We saw the Museum getting amazed at the size of the arms the great Rajput warriors must have wielded. We saw the Jain temple, another piece of similar reconstruction of the Mount Abu Delwara. Then we saw the Vijay Stambh which is an awe inspiring tower to look at. Next we saw the palace used by Rani Padmini. On the site, we also saw the Meera Mandir, this is where Meera came and sang bhajans on her love for Lord Krishna. Amazing really. Bro-in-law bought some guides and a road map of India :) here at Chittor, what a place to buy those things but it was a great steal of a deal he he he and he is the adventurous kinds so well you can imagine.
Next we headed out of Chittorgarh and were soon on our way to Ahmedabad on a beautiful stretch of a National Highway (the good old NH-8).
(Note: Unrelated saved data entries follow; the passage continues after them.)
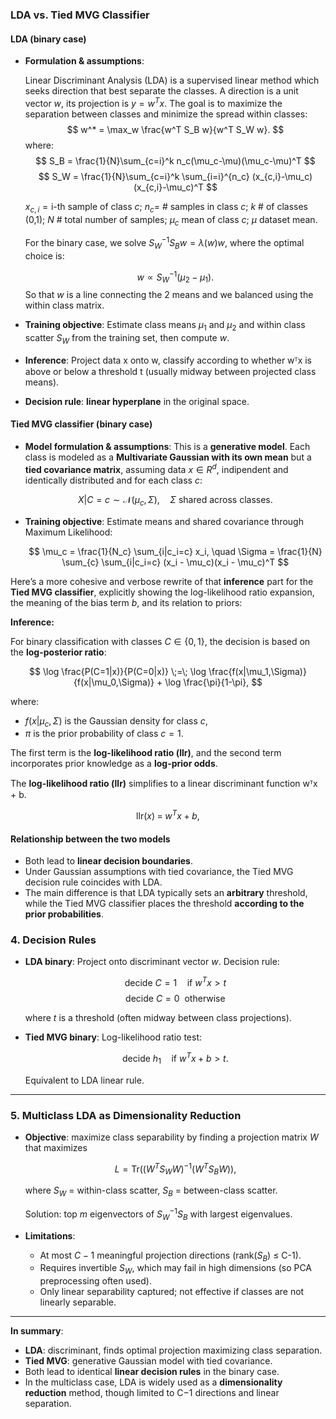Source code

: ### **LDA vs. Tied MVG Classifier**

#### **LDA (binary case)**

* **Formulation & assumptions**:

  Linear Discriminant Analysis (LDA) is a supervised linear method which seeks direction that best separate the classes.
  A direction is a unit vector $w$, its projection is $y=w^Tx$. The goal is to maximize the separation between classes
  and minimize the spread within classes:
  $$
  w^* = \max_w \frac{w^T S_B w}{w^T S_W w}.
  $$
  where:
  $$
  S_B = \frac{1}{N}\sum_{c=i}^k n_c(\mu_c-\mu)(\mu_c-\mu)^T
  $$
  $$
  S_W = \frac{1}{N}\sum_{c=i}^k \sum_{i=i}^{n_c} (x_{c,i}-\mu_c)(x_{c,i}-\mu_c)^T
  $$

  $x_{c,i}=\text{i-th}$ sample of class $c$; $n_c=$ # samples in class $c$; $k$ # of classes (0,1); $N$ # total number
  of samples; $\mu_c$ mean of class $c$; $\mu$ dataset mean.

  For the binary case, we solve $S_W^{-1}S_Bw=\lambda(w)w$, where the optimal choice is:

  $$
  w \propto S_W^{-1} (\mu_2 - \mu_1).
  $$
  So that $w$ is a line connecting the 2 means and we balanced using the within class matrix.
* **Training objective**:
  Estimate class means $\mu_1$ and $\mu_2$ and within class scatter $S_W$ from the training set, then compute $w$.
* **Inference**:
  Project data x onto w, classify according to whether wᵀx is above or below a threshold t (usually midway between
  projected class means).

* **Decision rule**: **linear hyperplane** in the original space.

#### **Tied MVG classifier (binary case)**

* **Model formulation & assumptions**:
  This is a **generative model**. Each class is modeled as a **Multivariate Gaussian with its own mean** but a **tied
  covariance matrix**, assuming data $x \in R^d$, indipendent and identically distributed and for each class $c$:

  $$
  X|C=c \sim \mathcal{N}(\mu_c, \Sigma), \quad \Sigma \text{ shared across classes}.
  $$

* **Training objective**:
  Estimate means and shared covariance through Maximum Likelihood:

  $$
  \mu_c = \frac{1}{N_c} \sum_{i|c_i=c} x_i, \quad
  \Sigma = \frac{1}{N} \sum_{c} \sum_{i|c_i=c} (x_i - \mu_c)(x_i - \mu_c)^T
  $$


Here’s a more cohesive and verbose rewrite of that **inference** part for the **Tied MVG classifier**, explicitly showing the log-likelihood ratio expansion, the meaning of the bias term $b$, and its relation to priors:

**Inference:**

For binary classification with classes $C \in \{0,1\}$, the decision is based on the **log-posterior ratio**:

$$
\log \frac{P(C=1|x)}{P(C=0|x)} \;=\; \log \frac{f(x|\mu_1,\Sigma)}{f(x|\mu_0,\Sigma)} + \log \frac{\pi}{1-\pi},
$$

where:

* $f(x|\mu_c,\Sigma)$ is the Gaussian density for class $c$,
* $\pi$ is the prior probability of class $c=1$.

The first term is the **log-likelihood ratio (llr)**, and the second term incorporates prior knowledge as a **log-prior odds**.

The **log-likelihood ratio (llr)** simplifies to a linear discriminant function wᵀx + b.

$$
\text{llr}(x) \;=\; w^T x + b,
$$

#### **Relationship between the two models**

* Both lead to **linear decision boundaries**.
* Under Gaussian assumptions with tied covariance, the Tied MVG decision rule coincides with LDA.
* The main difference is that LDA typically sets an **arbitrary** threshold, while the Tied MVG classifier places the threshold **according to the prior probabilities**.


### **4. Decision Rules**

* **LDA binary**:
  Project onto discriminant vector $w$.
  Decision rule:

  $$
  \text{decide } C=1 \quad \text{if } w^T x > t 
  $$
  $$
  \text{decide } C=0 \ \ \text{otherwise } 
  $$

  where $t$ is a threshold (often midway between class projections).

* **Tied MVG binary**:
  Log-likelihood ratio test:

  $$
  \text{decide } h_1 \quad \text{if } w^T x + b > t.
  $$

  Equivalent to LDA linear rule.

---

### **5. Multiclass LDA as Dimensionality Reduction**

* **Objective**: maximize class separability by finding a projection matrix $W$ that maximizes

  $$
  L = \text{Tr}((W^T S_W W)^{-1} (W^T S_B W)),
  $$

  where $S_W$ = within-class scatter, $S_B$ = between-class scatter.

  Solution: top *m* eigenvectors of $S_W^{-1}S_B$ with largest eigenvalues.

* **Limitations**:

    * At most $C-1$ meaningful projection directions (rank($S_B$) ≤ C-1).
    * Requires invertible $S_W$, which may fail in high dimensions (so PCA preprocessing often used).
    * Only linear separability captured; not effective if classes are not linearly separable.

---

**In summary**:

* **LDA**: discriminant, finds optimal projection maximizing class separation.
* **Tied MVG**: generative Gaussian model with tied covariance.
* Both lead to identical **linear decision rules** in the binary case.
* In the multiclass case, LDA is widely used as a **dimensionality reduction** method, though limited to C−1 directions
  and linear separation.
We halted just after bypassing Udaipur and had lunch, not an experience worth recounting but the food was impartant at this time, almost 3 PM. We hummed along on the long winding road to Ahmedabad and were in Ahmedabad city at about 7.30 PM. We went to the Law Market and wife went on a shopping spree, we bought some clothes, chaddars etc. We realised that Pune offers more variety in Rajasthani and Gujarati clothes, we needn't hunt for those in these places he he he.
Well we were recommended to eat at Sasuji (some name for a thaali diner LOL) for authentic gujarati thaali. The thaali cost about Rs. 150 each and we ate / hogged. We thought we will stay over at Ahmedabad but found ourselves driving on the expressway to Baroda to reach there ultimately at about 12.30 AM (mid night is not th ebest time to reach any hotel trust me). This was the same hotel (Hotel Aditi) where we stayed while coming to the trip. Seriously we were too spent to do anything so ritually had tea and slept at about 1.30 AM.
Date: 24th October
Route: Baroda - Bhiwandi (Thane) - Pune
Well had a full breakfast and started for Pune. We filled petrol & Bro-in-law took the drivers seat and zoomed of in typical fashion. You must watch him drive, he is like a pilot in a cock fight in a air force Sukhoi plane LOL, tremendous control and great driving trust me. He drove us till about Valsad (it could be Vaapi, I don't remember much). We stopped at a Kamat's restaurant and had our fill of Punjabi Thaali, South Indian Thaali and Dosa. I took off then and the road was good till we entered Maharashtra, we couldn't believe that the roads could be so bad. Well we drove on till a sign said that its the way to Thane. Well we ended up in Bhiwandi and the sad roads became no-roads till we hit the expressway (to Pune) in Panvel about 90 minutes later. Its a road that I would like to forget, worst nightmare ever. I couldnt imagine why they collected toll on that road but well what to do. We reached Pune at about 9.30 PM and had food at McDonalds at Aundh, Pune.
So far so good, well not really. We dropped my bro-in-law at Aundh where he took his Maruti Baleno and joined us to home at Yerwada/Vishrantwadi. But at Khadki signal, he was hit by a City Bus (PMC Lal Dabba) and we were there till Mid-night with him, the bus and the police. It was a funny incident and his car is getting repaired for dents even as write this.
The take-away from this road trip - Everyone must take a road trip to Rajasthan, its simply beautiful. Ford Ikon Flair is a great car. Happy Diwali 2008 to all of you.